Sorry to hijack your thread chequers (and in answer to your question, yes, loads of rude comments and pressure to wean - drives me insane! I am also intending to wean at 26 wks - 1 week to go ).

However, I really wanted to ask starlight a question as I'm confused by her comment:

"They all give formula so THEY don't have to be there!"

I'm very hormonal and am clearly reading this wrong, but you are surely not suggesting that women who ff do it because they can't be arsed to feed their own babies and would rather someone else carried out this tiresome chore?

I'm sure I'm wrong but that is how your post came across and I'm just wondering what you meant by it?

hanapartridgeinapeartree · 07/12/2008 17:38

This reply has been deleted

Message withdrawn at poster's request.

spongebrainbigpants · 07/12/2008 17:49

Hana, it's kind of self-evident that anyone can feed a baby if they're bottle fed (ff or EBM for that matter), it was the way it was said IYSWIM - just interested in the comment, esp as the sentence started off "at the risk of sounding judgemental . . . " .

spongebrainbigpants · 07/12/2008 18:17

Oh, and thank you, btw . Period from hell .

NotBigJustBolshy · 07/12/2008 18:44

I believe that everybody is different - and different weaning methods and timings suit different babies. I weaned both of mine earlier than 6 months for various reasons, despite a family history of allergies and I am confident that it was the right decision. I have a family member who insisted on following the guidelines to the letter and waiting until 6 months to wean. Problem was, her baby was losing weight massively by that stage and was in distress (which cleared up as soon as she started him on solids), so it's maybe not surprising that people started to be a little free with their comments on the matter. Perhaps she should have supplemented with formula instead, I don't know. However, if your infant is thriving on whatever regimen you have them on, why give a stuff what anyone else says? A healthy bouncing baby is all the proof that you need that you're doing the right thing. Have confidence in your parenting abilities and ignore people who try to undermine you! (Easier said than done, I know, but trust me, the timing of weaning is just one of the first in a very, very long list of things that will seem contentious )

spongebrainbigpants · 08/12/2008 21:54

starlight, thanks for the answer - clarified your thinking.

neenztwinz · 08/12/2008 22:11

I just think most people in RL don't understand the guidelines which is a shame. They think the govt only changed the guidelines because when they said 4mths people were weaning at 10 weeks so now they say 6mths in the hope people will wait till at least 4mths. I have also heard people say 'it's because they don;t want you to introduce meat before 6mths but fruit and veg is OK'. People also believe that once a baby starts waking in the night it is ready for solids. It is just the way people have been brought up.
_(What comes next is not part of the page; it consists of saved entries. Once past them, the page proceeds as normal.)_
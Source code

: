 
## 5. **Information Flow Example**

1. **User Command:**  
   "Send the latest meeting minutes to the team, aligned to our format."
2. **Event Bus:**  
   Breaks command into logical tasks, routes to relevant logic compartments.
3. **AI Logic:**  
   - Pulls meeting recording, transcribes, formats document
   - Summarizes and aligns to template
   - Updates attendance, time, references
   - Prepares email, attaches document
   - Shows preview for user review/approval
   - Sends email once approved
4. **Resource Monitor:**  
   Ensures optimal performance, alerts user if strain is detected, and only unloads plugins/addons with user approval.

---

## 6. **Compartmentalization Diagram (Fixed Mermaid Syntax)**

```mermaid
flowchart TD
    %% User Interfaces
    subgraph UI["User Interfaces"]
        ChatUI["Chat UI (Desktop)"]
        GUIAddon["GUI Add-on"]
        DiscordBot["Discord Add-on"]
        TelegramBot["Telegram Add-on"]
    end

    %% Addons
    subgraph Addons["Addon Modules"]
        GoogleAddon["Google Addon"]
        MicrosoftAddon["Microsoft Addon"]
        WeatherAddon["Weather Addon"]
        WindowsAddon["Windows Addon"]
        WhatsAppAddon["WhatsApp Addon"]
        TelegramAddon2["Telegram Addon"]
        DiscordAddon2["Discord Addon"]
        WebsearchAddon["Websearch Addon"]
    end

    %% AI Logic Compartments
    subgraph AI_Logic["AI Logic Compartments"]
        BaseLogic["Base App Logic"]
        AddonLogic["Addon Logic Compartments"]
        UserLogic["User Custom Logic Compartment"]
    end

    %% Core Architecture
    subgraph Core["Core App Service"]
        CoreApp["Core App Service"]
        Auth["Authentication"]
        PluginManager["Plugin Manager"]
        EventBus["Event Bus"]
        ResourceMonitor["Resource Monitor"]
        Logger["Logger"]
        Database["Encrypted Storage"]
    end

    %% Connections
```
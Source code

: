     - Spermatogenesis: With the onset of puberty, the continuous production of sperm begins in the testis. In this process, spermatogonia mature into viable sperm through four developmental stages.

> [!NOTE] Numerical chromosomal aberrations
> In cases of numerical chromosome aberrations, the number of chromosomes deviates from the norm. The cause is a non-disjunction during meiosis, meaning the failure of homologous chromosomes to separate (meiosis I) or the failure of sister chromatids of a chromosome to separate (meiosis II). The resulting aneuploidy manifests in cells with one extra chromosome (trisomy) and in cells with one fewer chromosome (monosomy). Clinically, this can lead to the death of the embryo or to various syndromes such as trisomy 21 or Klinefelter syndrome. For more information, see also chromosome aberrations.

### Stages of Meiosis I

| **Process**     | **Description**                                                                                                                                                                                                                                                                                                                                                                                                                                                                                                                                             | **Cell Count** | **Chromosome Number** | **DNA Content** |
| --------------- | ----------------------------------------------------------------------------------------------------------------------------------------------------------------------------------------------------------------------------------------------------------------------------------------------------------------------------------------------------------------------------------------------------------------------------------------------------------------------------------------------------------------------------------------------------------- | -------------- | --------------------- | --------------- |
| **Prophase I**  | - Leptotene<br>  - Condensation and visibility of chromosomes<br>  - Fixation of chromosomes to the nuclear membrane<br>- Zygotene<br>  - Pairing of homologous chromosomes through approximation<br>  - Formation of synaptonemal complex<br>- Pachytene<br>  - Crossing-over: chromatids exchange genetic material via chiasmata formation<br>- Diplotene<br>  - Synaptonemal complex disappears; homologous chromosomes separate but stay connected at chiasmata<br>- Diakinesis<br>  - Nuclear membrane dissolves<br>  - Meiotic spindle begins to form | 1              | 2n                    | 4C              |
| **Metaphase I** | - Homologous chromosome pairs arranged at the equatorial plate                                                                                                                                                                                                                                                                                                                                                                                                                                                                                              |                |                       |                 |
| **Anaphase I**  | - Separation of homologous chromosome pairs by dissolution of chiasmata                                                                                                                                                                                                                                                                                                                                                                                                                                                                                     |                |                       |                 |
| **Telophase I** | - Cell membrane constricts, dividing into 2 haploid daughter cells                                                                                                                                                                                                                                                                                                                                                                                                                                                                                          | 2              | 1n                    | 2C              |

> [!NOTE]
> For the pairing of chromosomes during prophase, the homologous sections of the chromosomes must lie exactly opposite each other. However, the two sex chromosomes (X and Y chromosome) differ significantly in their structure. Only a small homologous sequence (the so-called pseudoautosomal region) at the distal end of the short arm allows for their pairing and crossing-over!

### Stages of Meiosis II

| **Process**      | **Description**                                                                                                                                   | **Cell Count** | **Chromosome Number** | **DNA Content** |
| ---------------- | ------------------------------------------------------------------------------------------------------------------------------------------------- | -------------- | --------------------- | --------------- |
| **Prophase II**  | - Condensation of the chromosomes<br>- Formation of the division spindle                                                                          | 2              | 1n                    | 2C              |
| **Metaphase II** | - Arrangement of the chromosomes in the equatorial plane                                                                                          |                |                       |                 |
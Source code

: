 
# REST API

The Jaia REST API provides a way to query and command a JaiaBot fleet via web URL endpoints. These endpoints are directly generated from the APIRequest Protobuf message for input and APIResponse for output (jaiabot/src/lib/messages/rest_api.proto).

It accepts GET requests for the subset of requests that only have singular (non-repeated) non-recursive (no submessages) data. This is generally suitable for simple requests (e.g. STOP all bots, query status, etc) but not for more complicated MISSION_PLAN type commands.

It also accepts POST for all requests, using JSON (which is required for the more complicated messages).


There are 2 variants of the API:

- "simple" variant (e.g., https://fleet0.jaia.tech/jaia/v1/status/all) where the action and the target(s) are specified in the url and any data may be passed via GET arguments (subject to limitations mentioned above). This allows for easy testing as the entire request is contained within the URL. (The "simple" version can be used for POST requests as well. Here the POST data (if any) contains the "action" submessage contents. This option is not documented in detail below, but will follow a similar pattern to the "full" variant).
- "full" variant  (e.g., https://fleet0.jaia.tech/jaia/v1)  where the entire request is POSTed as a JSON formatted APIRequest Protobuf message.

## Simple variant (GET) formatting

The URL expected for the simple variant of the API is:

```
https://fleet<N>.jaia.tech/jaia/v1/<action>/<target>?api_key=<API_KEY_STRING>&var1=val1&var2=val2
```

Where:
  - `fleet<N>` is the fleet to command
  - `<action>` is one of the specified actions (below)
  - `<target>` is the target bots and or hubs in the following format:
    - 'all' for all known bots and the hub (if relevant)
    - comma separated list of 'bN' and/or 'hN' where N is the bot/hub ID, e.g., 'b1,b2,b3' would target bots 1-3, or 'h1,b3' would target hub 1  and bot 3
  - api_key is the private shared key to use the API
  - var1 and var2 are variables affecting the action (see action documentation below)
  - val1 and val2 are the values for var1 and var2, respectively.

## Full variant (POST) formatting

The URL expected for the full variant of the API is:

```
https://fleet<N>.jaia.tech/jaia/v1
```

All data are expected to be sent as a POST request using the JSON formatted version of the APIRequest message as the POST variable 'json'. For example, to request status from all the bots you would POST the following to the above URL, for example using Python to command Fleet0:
No one in RL (eg HVs) explains why the guidelines say 6mths (we are lucky to have MN to tell us) so it is not surprising that people don't agree with it. When I said I was waiting my mum and sister looked at me like I'd grown another head and the look on their faces was 'yeah, we'll see'. In the end I did wean at 22 weeks cos my twins were cluster feeding to such an extent that I couldn't cope with exclusively BFing them anymore. But I took that decision taking all the necessary info into account and not cos I was desperate to show how grown up my babies were.

I agree, wait as long as you can cos BFing is much easier!

neenztwinz · 08/12/2008 22:14

Oh, and I always found that when I explained the reason for waiting (ie because there are holes in the gut which don't close till 17-26 weeks) people were surprised (cos they didn't know that was the reason) and, really, how can they not agree then?